#### Work item
Report every line of the data that includes "있습니다".
** Opening Working data block **
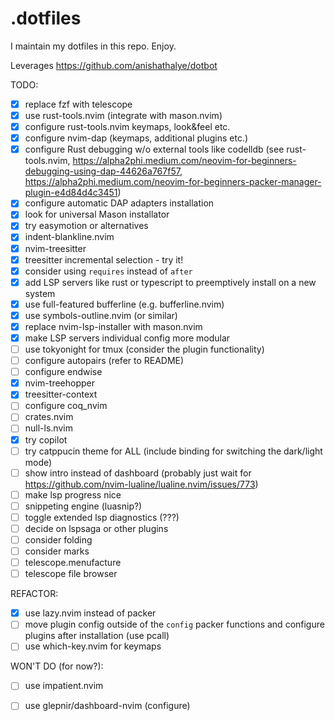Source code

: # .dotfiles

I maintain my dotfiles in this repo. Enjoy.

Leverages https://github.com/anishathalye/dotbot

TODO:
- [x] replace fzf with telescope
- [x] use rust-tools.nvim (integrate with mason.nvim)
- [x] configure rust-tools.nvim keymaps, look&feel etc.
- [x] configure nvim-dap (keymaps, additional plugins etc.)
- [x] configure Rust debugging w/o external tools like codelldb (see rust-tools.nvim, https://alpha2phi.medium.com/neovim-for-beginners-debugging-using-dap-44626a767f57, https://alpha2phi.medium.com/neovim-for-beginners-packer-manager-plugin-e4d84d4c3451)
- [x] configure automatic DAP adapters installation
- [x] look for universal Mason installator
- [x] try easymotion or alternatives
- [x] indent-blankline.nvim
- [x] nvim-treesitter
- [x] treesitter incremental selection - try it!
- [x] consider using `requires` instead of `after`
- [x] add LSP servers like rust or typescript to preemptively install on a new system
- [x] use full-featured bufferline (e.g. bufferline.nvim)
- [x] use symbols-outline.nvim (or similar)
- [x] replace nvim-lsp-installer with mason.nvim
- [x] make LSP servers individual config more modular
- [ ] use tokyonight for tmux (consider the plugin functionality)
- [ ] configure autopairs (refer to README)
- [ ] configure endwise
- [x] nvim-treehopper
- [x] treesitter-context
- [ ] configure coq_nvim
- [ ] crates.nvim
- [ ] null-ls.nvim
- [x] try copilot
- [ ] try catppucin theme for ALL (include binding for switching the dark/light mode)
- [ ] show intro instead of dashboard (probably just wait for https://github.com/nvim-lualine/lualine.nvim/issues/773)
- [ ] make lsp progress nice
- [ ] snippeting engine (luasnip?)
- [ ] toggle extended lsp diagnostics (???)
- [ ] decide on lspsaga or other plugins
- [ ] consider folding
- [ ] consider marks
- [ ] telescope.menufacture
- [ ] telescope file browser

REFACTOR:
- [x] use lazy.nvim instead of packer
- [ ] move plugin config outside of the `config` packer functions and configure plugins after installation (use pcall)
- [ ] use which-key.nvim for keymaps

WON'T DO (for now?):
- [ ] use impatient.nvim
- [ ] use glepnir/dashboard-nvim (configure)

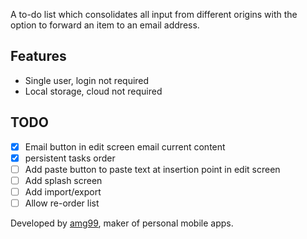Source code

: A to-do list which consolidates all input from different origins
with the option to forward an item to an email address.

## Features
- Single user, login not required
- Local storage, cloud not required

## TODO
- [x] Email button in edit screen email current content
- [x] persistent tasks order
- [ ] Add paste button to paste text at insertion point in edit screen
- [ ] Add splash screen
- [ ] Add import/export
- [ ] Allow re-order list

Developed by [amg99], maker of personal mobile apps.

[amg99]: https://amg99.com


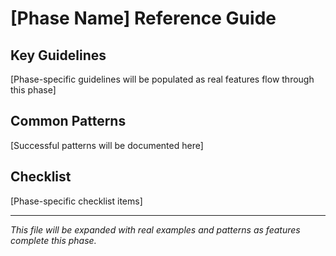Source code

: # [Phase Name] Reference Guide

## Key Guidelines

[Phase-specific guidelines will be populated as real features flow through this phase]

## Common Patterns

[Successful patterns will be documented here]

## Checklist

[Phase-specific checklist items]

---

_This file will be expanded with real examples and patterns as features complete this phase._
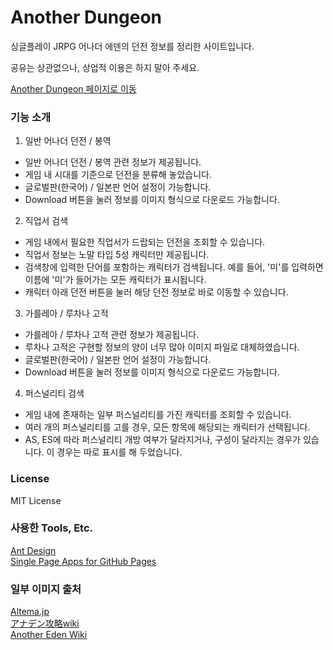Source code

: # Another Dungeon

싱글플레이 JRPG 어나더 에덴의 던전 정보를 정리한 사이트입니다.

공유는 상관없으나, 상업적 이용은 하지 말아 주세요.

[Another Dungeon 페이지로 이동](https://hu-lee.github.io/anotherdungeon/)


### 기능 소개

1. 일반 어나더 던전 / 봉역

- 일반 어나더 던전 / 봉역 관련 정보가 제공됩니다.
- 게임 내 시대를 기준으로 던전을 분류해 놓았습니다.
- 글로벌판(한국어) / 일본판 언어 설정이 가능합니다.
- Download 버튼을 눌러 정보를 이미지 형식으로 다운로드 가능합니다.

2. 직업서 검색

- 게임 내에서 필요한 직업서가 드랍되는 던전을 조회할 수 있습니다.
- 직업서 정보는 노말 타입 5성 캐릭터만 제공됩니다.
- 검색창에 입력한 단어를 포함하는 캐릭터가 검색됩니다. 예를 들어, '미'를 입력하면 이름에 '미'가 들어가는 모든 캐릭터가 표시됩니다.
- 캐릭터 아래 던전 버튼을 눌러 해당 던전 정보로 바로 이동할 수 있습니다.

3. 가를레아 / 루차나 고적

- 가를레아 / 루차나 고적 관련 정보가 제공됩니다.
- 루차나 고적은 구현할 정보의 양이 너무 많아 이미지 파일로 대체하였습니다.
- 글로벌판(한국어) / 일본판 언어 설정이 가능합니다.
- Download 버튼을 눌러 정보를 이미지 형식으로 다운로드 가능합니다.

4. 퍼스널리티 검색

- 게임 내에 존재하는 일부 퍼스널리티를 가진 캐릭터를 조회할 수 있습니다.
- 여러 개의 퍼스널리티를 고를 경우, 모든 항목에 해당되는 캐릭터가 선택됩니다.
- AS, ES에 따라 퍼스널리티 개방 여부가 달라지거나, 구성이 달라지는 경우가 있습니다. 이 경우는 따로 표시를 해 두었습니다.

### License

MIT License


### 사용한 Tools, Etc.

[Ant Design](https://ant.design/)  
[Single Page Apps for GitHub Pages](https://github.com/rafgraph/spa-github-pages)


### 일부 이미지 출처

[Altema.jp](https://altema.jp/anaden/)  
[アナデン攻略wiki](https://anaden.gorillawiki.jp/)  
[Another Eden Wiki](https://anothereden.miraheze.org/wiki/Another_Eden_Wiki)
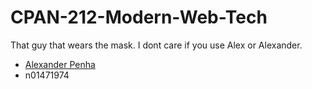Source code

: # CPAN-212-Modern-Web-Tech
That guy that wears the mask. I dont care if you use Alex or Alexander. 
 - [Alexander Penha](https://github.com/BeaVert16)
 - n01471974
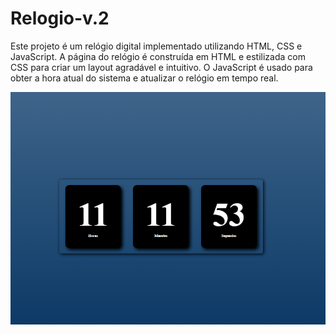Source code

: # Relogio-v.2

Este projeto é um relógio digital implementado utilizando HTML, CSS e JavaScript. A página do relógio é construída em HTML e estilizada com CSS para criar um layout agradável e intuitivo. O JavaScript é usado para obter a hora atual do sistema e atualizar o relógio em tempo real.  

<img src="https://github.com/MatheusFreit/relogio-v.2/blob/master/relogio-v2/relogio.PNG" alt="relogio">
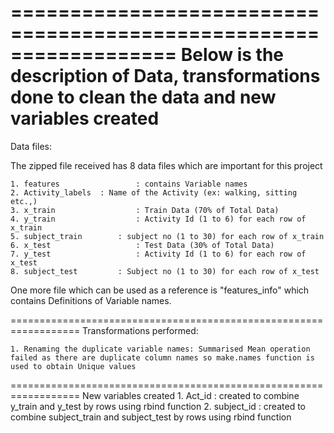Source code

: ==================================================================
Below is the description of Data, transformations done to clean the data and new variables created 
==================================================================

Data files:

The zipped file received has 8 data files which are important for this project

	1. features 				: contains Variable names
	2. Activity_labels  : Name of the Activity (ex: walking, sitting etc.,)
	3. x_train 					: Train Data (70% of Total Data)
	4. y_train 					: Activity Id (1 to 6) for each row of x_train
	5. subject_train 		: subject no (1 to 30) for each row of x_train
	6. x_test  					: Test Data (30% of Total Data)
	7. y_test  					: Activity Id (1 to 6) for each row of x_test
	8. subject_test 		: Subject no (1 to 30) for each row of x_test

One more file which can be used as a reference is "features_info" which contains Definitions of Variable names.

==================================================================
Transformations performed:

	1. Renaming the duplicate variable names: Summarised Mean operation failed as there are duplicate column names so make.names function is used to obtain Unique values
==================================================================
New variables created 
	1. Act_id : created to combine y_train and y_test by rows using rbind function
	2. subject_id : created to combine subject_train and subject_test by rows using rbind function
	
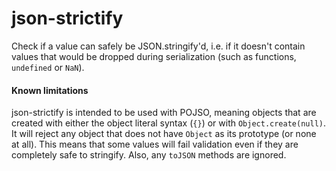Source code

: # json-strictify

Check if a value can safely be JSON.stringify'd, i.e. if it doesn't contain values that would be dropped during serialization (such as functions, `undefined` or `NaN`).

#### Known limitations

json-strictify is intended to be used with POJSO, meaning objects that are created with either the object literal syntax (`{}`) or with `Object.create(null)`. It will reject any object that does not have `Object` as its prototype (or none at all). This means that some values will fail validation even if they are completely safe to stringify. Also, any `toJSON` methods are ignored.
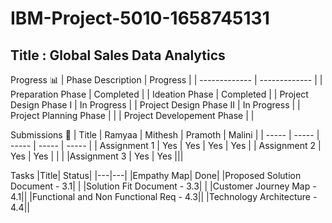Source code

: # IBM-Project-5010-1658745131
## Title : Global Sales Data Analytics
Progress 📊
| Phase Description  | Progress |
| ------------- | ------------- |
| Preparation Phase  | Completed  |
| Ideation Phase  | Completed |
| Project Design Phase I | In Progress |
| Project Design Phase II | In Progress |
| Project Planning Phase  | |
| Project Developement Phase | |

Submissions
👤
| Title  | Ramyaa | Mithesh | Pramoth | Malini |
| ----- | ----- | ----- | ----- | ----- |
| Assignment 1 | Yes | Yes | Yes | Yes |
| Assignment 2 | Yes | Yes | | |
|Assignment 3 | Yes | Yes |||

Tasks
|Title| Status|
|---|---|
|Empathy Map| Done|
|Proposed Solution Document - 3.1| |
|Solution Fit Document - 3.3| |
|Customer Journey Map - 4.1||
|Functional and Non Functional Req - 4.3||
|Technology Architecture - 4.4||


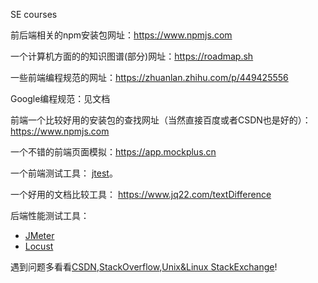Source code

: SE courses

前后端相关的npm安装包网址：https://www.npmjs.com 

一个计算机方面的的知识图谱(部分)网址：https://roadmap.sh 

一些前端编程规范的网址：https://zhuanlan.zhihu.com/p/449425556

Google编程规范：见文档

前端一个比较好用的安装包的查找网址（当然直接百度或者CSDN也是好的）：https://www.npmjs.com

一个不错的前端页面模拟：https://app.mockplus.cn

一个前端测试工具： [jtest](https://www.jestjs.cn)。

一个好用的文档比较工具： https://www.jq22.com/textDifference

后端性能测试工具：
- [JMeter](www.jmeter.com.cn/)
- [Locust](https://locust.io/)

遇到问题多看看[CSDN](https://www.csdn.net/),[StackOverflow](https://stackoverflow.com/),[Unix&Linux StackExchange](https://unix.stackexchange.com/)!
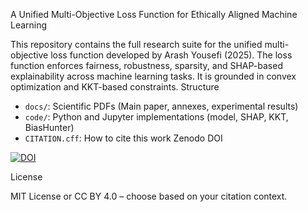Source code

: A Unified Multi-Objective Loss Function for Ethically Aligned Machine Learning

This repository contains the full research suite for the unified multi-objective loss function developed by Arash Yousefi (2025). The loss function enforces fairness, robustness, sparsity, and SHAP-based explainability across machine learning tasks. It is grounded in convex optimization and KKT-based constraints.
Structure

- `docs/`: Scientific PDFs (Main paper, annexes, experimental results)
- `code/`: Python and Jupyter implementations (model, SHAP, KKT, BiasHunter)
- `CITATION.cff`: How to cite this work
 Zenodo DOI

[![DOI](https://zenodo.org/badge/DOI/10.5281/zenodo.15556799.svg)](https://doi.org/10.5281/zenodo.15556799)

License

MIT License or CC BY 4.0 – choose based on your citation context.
** Closing Working data block **
#### Written reply
- 게임 내에서 필요한 직업서가 드랍되는 던전을 조회할 수 있습니다.
- 캐릭터 아래 던전 버튼을 눌러 해당 던전 정보로 바로 이동할 수 있습니다.
- 게임 내에 존재하는 일부 퍼스널리티를 가진 캐릭터를 조회할 수 있습니다.
- AS, ES에 따라 퍼스널리티 개방 여부가 달라지거나, 구성이 달라지는 경우가 있습니다. 이 경우는 따로 표시를 해 두었습니다.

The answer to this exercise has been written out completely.